DATA IN THIS EXERCISE START
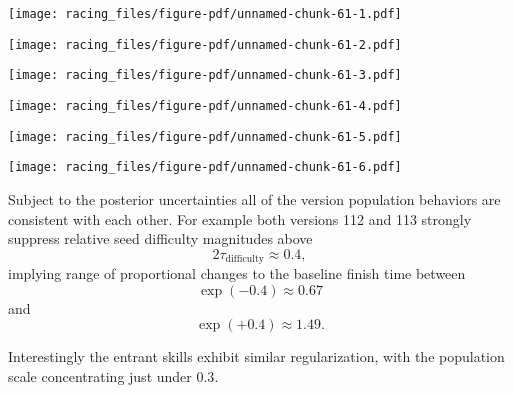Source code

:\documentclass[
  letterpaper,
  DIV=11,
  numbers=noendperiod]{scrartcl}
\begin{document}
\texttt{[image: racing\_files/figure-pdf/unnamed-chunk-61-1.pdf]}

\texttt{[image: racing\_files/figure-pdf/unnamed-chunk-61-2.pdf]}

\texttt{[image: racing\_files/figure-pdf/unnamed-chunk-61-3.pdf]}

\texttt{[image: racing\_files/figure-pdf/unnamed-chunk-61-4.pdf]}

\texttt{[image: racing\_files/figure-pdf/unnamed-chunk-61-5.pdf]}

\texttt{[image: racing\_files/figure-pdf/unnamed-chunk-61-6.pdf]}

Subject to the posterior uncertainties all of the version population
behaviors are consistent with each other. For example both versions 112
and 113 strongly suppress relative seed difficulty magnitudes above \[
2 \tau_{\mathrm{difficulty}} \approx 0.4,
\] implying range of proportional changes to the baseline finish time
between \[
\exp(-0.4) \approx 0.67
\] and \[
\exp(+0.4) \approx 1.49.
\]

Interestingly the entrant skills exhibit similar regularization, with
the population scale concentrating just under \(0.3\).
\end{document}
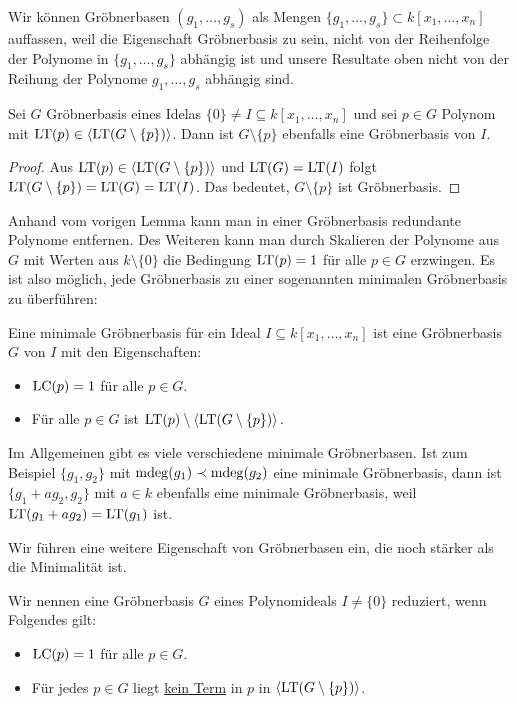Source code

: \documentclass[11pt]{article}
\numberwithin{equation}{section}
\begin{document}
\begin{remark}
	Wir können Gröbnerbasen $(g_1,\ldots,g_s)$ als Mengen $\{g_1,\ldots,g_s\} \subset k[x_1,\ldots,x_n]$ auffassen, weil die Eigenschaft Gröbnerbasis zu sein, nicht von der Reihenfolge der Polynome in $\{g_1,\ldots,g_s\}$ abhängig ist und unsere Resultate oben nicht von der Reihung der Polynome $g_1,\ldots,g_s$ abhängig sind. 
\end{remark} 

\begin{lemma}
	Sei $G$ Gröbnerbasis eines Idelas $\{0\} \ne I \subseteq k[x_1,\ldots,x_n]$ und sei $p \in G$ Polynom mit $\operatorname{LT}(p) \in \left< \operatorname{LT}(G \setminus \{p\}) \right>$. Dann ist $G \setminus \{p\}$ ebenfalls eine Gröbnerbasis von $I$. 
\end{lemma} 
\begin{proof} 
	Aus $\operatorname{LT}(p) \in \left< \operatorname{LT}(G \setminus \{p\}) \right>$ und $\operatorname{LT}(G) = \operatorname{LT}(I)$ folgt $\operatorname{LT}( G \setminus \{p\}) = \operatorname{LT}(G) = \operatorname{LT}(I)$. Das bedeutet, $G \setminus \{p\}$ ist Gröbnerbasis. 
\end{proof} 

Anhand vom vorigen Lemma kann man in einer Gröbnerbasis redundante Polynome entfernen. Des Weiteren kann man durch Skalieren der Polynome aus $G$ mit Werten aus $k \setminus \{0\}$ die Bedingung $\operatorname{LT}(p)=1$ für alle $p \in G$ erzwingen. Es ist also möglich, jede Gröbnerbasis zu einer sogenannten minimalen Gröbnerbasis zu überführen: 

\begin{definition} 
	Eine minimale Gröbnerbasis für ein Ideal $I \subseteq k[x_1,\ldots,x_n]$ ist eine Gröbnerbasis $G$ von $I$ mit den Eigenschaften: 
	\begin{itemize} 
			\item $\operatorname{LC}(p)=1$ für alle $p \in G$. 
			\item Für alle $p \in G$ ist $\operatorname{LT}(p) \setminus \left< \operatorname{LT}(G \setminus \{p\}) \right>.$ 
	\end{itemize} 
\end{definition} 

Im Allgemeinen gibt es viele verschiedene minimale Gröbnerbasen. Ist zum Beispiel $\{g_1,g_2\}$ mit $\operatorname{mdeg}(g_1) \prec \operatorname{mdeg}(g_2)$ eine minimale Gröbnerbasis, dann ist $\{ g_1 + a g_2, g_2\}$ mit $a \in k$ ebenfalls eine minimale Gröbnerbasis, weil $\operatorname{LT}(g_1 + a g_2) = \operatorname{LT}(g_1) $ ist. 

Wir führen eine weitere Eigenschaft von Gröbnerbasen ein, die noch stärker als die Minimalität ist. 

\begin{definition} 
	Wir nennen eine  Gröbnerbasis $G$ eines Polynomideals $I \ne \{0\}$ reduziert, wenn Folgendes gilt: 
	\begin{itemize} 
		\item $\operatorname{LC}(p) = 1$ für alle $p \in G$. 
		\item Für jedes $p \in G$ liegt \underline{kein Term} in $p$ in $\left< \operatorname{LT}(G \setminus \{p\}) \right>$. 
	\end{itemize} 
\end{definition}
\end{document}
DATA IN THIS EXERCISE END
DESCRIPTION OF THE TASK:
Your copy should hold every entry exactly as written, but none of the pictures.

ANSWER TO THE PROBLEM:
Source code

:\documentclass[
  letterpaper,
  DIV=11,
  numbers=noendperiod]{scrartcl}
\begin{document}
\texttt{[image: racing\_files/figure-pdf/unnamed-chunk-61-1.pdf]}

\texttt{[image: racing\_files/figure-pdf/unnamed-chunk-61-2.pdf]}

\texttt{[image: racing\_files/figure-pdf/unnamed-chunk-61-3.pdf]}

\texttt{[image: racing\_files/figure-pdf/unnamed-chunk-61-4.pdf]}

\texttt{[image: racing\_files/figure-pdf/unnamed-chunk-61-5.pdf]}

\texttt{[image: racing\_files/figure-pdf/unnamed-chunk-61-6.pdf]}

Subject to the posterior uncertainties all of the version population
behaviors are consistent with each other. For example both versions 112
and 113 strongly suppress relative seed difficulty magnitudes above \[
2 \tau_{\mathrm{difficulty}} \approx 0.4,
\] implying range of proportional changes to the baseline finish time
between \[
\exp(-0.4) \approx 0.67
\] and \[
\exp(+0.4) \approx 1.49.
\]

Interestingly the entrant skills exhibit similar regularization, with
the population scale concentrating just under \(0.3\).
\end{document}
Source code

: \documentclass[11pt]{article}
\numberwithin{equation}{section}
\begin{document}
\begin{remark}
	Wir können Gröbnerbasen $(g_1,\ldots,g_s)$ als Mengen $\{g_1,\ldots,g_s\} \subset k[x_1,\ldots,x_n]$ auffassen, weil die Eigenschaft Gröbnerbasis zu sein, nicht von der Reihenfolge der Polynome in $\{g_1,\ldots,g_s\}$ abhängig ist und unsere Resultate oben nicht von der Reihung der Polynome $g_1,\ldots,g_s$ abhängig sind. 
\end{remark} 

\begin{lemma}
	Sei $G$ Gröbnerbasis eines Idelas $\{0\} \ne I \subseteq k[x_1,\ldots,x_n]$ und sei $p \in G$ Polynom mit $\operatorname{LT}(p) \in \left< \operatorname{LT}(G \setminus \{p\}) \right>$. Dann ist $G \setminus \{p\}$ ebenfalls eine Gröbnerbasis von $I$. 
\end{lemma} 
\begin{proof} 
	Aus $\operatorname{LT}(p) \in \left< \operatorname{LT}(G \setminus \{p\}) \right>$ und $\operatorname{LT}(G) = \operatorname{LT}(I)$ folgt $\operatorname{LT}( G \setminus \{p\}) = \operatorname{LT}(G) = \operatorname{LT}(I)$. Das bedeutet, $G \setminus \{p\}$ ist Gröbnerbasis. 
\end{proof} 

Anhand vom vorigen Lemma kann man in einer Gröbnerbasis redundante Polynome entfernen. Des Weiteren kann man durch Skalieren der Polynome aus $G$ mit Werten aus $k \setminus \{0\}$ die Bedingung $\operatorname{LT}(p)=1$ für alle $p \in G$ erzwingen. Es ist also möglich, jede Gröbnerbasis zu einer sogenannten minimalen Gröbnerbasis zu überführen: 

\begin{definition} 
	Eine minimale Gröbnerbasis für ein Ideal $I \subseteq k[x_1,\ldots,x_n]$ ist eine Gröbnerbasis $G$ von $I$ mit den Eigenschaften: 
	\begin{itemize} 
			\item $\operatorname{LC}(p)=1$ für alle $p \in G$. 
			\item Für alle $p \in G$ ist $\operatorname{LT}(p) \setminus \left< \operatorname{LT}(G \setminus \{p\}) \right>.$ 
	\end{itemize} 
\end{definition} 

Im Allgemeinen gibt es viele verschiedene minimale Gröbnerbasen. Ist zum Beispiel $\{g_1,g_2\}$ mit $\operatorname{mdeg}(g_1) \prec \operatorname{mdeg}(g_2)$ eine minimale Gröbnerbasis, dann ist $\{ g_1 + a g_2, g_2\}$ mit $a \in k$ ebenfalls eine minimale Gröbnerbasis, weil $\operatorname{LT}(g_1 + a g_2) = \operatorname{LT}(g_1) $ ist. 

Wir führen eine weitere Eigenschaft von Gröbnerbasen ein, die noch stärker als die Minimalität ist. 

\begin{definition} 
	Wir nennen eine  Gröbnerbasis $G$ eines Polynomideals $I \ne \{0\}$ reduziert, wenn Folgendes gilt: 
	\begin{itemize} 
		\item $\operatorname{LC}(p) = 1$ für alle $p \in G$. 
		\item Für jedes $p \in G$ liegt \underline{kein Term} in $p$ in $\left< \operatorname{LT}(G \setminus \{p\}) \right>$. 
	\end{itemize} 
\end{definition}
\end{document}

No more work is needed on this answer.